[Saved data entries]

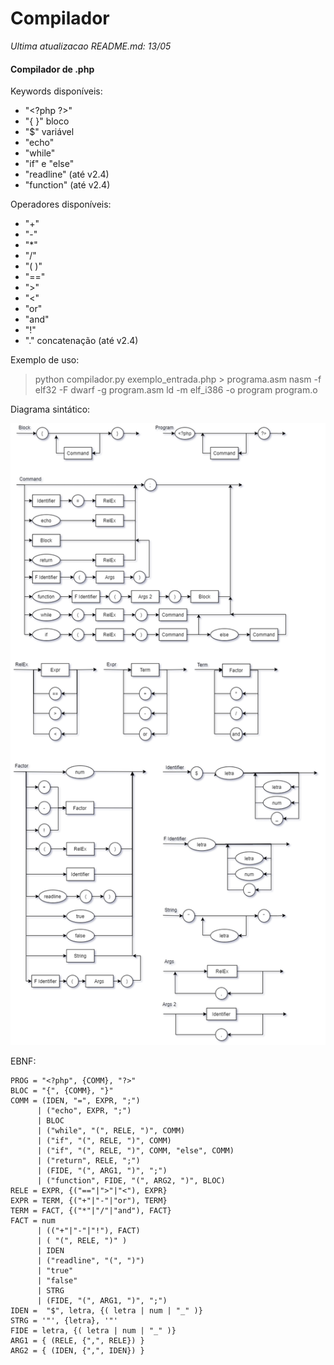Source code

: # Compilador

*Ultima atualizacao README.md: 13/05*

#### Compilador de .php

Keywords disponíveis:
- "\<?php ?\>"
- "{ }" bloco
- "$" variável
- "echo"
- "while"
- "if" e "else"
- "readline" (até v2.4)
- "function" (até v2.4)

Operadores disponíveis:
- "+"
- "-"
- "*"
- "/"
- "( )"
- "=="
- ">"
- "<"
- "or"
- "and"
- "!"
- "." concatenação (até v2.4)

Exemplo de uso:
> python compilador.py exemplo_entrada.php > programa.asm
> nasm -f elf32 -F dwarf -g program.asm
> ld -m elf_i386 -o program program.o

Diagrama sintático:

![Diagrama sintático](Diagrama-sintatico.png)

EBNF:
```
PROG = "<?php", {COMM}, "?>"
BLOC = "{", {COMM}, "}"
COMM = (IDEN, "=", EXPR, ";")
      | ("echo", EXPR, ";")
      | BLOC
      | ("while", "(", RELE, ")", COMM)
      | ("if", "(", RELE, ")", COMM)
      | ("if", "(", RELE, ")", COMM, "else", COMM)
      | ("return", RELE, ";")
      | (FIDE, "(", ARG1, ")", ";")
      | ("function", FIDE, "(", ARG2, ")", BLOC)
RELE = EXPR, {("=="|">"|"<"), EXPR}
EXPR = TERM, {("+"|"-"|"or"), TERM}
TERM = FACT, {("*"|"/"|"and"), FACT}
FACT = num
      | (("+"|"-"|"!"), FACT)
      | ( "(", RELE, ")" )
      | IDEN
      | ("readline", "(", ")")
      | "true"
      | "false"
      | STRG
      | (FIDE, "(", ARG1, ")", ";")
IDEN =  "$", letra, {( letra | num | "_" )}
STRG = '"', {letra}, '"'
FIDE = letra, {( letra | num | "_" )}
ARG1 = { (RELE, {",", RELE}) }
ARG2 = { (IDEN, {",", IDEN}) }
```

** Exercise prompt **
An exact copy of all the records is required, with the pictures omitted.

** Solution for this task **
Source code

: # Compilador

*Ultima atualizacao README.md: 13/05*

#### Compilador de .php

Keywords disponíveis:
- "\<?php ?\>"
- "{ }" bloco
- "$" variável
- "echo"
- "while"
- "if" e "else"
- "readline" (até v2.4)
- "function" (até v2.4)

Operadores disponíveis:
- "+"
- "-"
- "*"
- "/"
- "( )"
- "=="
- ">"
- "<"
- "or"
- "and"
- "!"
- "." concatenação (até v2.4)

Exemplo de uso:
> python compilador.py exemplo_entrada.php > programa.asm
> nasm -f elf32 -F dwarf -g program.asm
> ld -m elf_i386 -o program program.o

Diagrama sintático:

![Diagrama sintático](Diagrama-sintatico.png)

EBNF:
```
PROG = "<?php", {COMM}, "?>"
BLOC = "{", {COMM}, "}"
COMM = (IDEN, "=", EXPR, ";")
      | ("echo", EXPR, ";")
      | BLOC
      | ("while", "(", RELE, ")", COMM)
      | ("if", "(", RELE, ")", COMM)
      | ("if", "(", RELE, ")", COMM, "else", COMM)
      | ("return", RELE, ";")
      | (FIDE, "(", ARG1, ")", ";")
      | ("function", FIDE, "(", ARG2, ")", BLOC)
RELE = EXPR, {("=="|">"|"<"), EXPR}
EXPR = TERM, {("+"|"-"|"or"), TERM}
TERM = FACT, {("*"|"/"|"and"), FACT}
FACT = num
      | (("+"|"-"|"!"), FACT)
      | ( "(", RELE, ")" )
      | IDEN
      | ("readline", "(", ")")
      | "true"
      | "false"
      | STRG
      | (FIDE, "(", ARG1, ")", ";")
IDEN =  "$", letra, {( letra | num | "_" )}
STRG = '"', {letra}, '"'
FIDE = letra, {( letra | num | "_" )}
ARG1 = { (RELE, {",", RELE}) }
ARG2 = { (IDEN, {",", IDEN}) }
```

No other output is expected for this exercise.